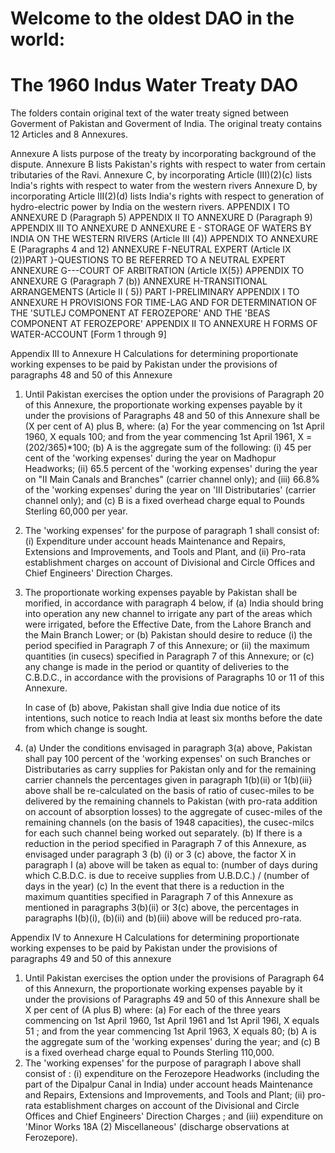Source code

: # Welcome to the oldest DAO in the world:
# The 1960 Indus Water Treaty DAO

The folders contain original text of the water treaty signed between Goverment of Pakistan and Goverment of India. The original treaty contains 12 Articles and 8 Annexures. 

Annexure A lists purpose of the treaty by incorporating background of the dispute. 
Annexure B lists Pakistan's rights with respect to water from certain tributaries of the Ravi.
Annexure C, by incorporating Article (III)(2)(c) lists India's rights with respect to water from the western rivers
Annexure D, by incorporating Article III(2)(d) lists India's rights with respect to generation of hydro-electric power by India on the western rivers.
APPENDIX I TO ANNEXURE D (Paragraph 5)
APPENDIX II TO ANNEXURE D (Paragraph 9)
APPENDIX III TO ANNEXURE D
ANNEXURE E - STORAGE OF WATERS BY INDIA ON THE WESTERN RIVERS (Article III (4))
APPENDIX TO ANNEXURE E (Paragraphs 4 and 12)
ANNEXURE F-NEUTRAL EXPERT (Article IX (2))PART }-QUESTIONS TO BE REFERRED TO A NEUTRAL EXPERT
ANNEXURE G---COURT OF ARBITRATION (Article IX(5})
APPENDIX TO ANNEXURE G (Paragraph 7 (b))
ANNEXURE H-TRANSITIONAL ARRANGEMENTS (Article II ( 5)) PART I-PRELIMINARY
APPENDIX I TO ANNEXURE H PROVISIONS FOR TIME-LAG AND FOR DETERMINATION OF THE 'SUTLEJ COMPONENT AT FEROZEPORE' AND THE 'BEAS COMPONENT AT FEROZEPORE'
APPENDIX II TO ANNEXURE H FORMS OF WATER-ACCOUNT
[Form 1 through 9]

Appendix III to Annexure H
Calculations for determining proportionate working expenses to be paid by Pakistan under the provisions of paragraphs 48 and 50 of this Annexure
1. Until Pakistan exercises the option under the provisions of Paragraph 20 of this Annexure, the proportionate working expenses payable by it under the provisions of Paragraphs 48 and 50 of this Annexure shall be (X per cent of A) plus B, where:
(a) For the year commencing on 1st April 1960, X equals 100; and from the year commencing 1st April 1961, X = (202/365)*100;
(b) A is the aggregate sum of the following:
(i) 45 per cent of the 'working expenses' during the year on Madhopur Headworks;
(ii) 65.5 percent of the 'working expenses' during the year on "II Main Canals and Branches" (carrier channel only); and
(iii) 66.8% of the 'working expenses' during the year on 'III Distributaries' (carrier channel only); and 
(c) B is a fixed overhead charge equal to Pounds Sterling 60,000 per year.

2. The 'working expenses' for the purpose of paragraph 1 shall consist of:
   (i) Expenditure under account heads Maintenance and Repairs, Extensions and Improvements, and Tools and Plant, and
   (ii) Pro-rata establishment charges on account of Divisional and Circle Offices and Chief Engineers' Direction Charges.

3. The proportionate working expenses payable by Pakistan shall be morified, in accordance with paragraph 4 below, if
   (a) India should bring into operation any new channel to irrigate any part of the areas which were irrigated, before the Effective Date, from the Lahore Branch and the Main Branch Lower; or
   (b) Pakistan should desire to reduce
     (i) the period specified in Paragraph 7 of this Annexure; or 
     (ii) the maximum quantities (in cusecs) specified in Paragraph 7 of this Annexure; or
   (c) any change is made in the period or quantity of deliveries to the C.B.D.C., in accordance with the provisions of Paragraphs 10 or 11 of this Annexure.

   In case of (b) above, Pakistan shall give India due notice of its intentions, such notice to reach India at least six months before the date from which change is sought.

4. (a) Under the conditions envisaged in paragraph 3(a) above, Pakistan shall pay 100 percent of the 'working expenses' on such Branches or Distributaries as carry supplies for Pakistan only and for the remaining carrier channels the percentages given in paragraph 1(b)(ii) or 1(b)(iii} above shall be re-calculated on the basis of ratio of cusec-miles to be delivered by the remaining channels to Pakistan (with pro-rata addition on account of absorption losses) to the aggregate of cusec-miles of the remaining channels (on the basis of 1948 capacities), the cusec-milcs for each such channel being worked out separately.
 (b) If there is a reduction in the period specified in Paragraph 7 of this Annexure, as envisaged under paragraph 3 (b) (i) or 3 (c) above, the factor X in paragraph I (a) above will be taken as equal to:
(number of days during which C.B.D.C. is due to receive supplies from U.B.D.C.) / (number of days in the year)
(c) In the event that there is a reduction in the maximum quantities specified in Paragraph 7 of this Annexure as mentioned in paragraphs 3(b)(ii) or 3(c) above, the percentages in paragraphs I(b)(i), (b)(ii) and (b)(iii) above will be reduced pro-rata.

Appendix IV to Annexure H
Calculations for determining proportionate working expenses to be paid by Pakistan under the provisions of paragraphs 49 and 50 of this annexure
1. Until Pakistan exercises the option under the provisions of Paragraph 64 of this Annexurn, the proportionate working expenses payable by it under the provisions of Paragraphs 49 and 50 of this Annexure shall be X per cent of (A plus B) where:
(a) For each of the three years commencing on 1st April 1960, 1st April 1961 and 1st April 196l, X equals 51 ; and from the year commencing 1st April 1963, X equals 80;
(b) A is the aggregate sum of the 'working expenses' during the year; and
(c) B is a fixed overhead charge equal to Pounds Sterling 110,000.
2. The 'working expenses' for the purpose of paragraph I above shall consist of :
(i) expenditure on the Ferozepore Headworks (including the part of the Dipalpur Canal in India) under account heads Maintenance and Repairs, Extensions and Improvements, and Tools and Plant;
(ii) pro-rata establishment charges on account of the Divisional and Circle Offices and Chief Engineers' Direction Charges ; and
(iii) expenditure on 'Minor Works 18A (2) Miscellaneous' (discharge observations at Ferozepore).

__ACTION ITEM__: Starting at the first line of the data, set down each line exactly until you have copied the line with "Annexure B lists", but leave the pictures out.

__OUTPUT OF THE TASK__:
Source code

: # Welcome to the oldest DAO in the world:
# The 1960 Indus Water Treaty DAO

The folders contain original text of the water treaty signed between Goverment of Pakistan and Goverment of India. The original treaty contains 12 Articles and 8 Annexures. 

Annexure A lists purpose of the treaty by incorporating background of the dispute. 
Annexure B lists Pakistan's rights with respect to water from certain tributaries of the Ravi.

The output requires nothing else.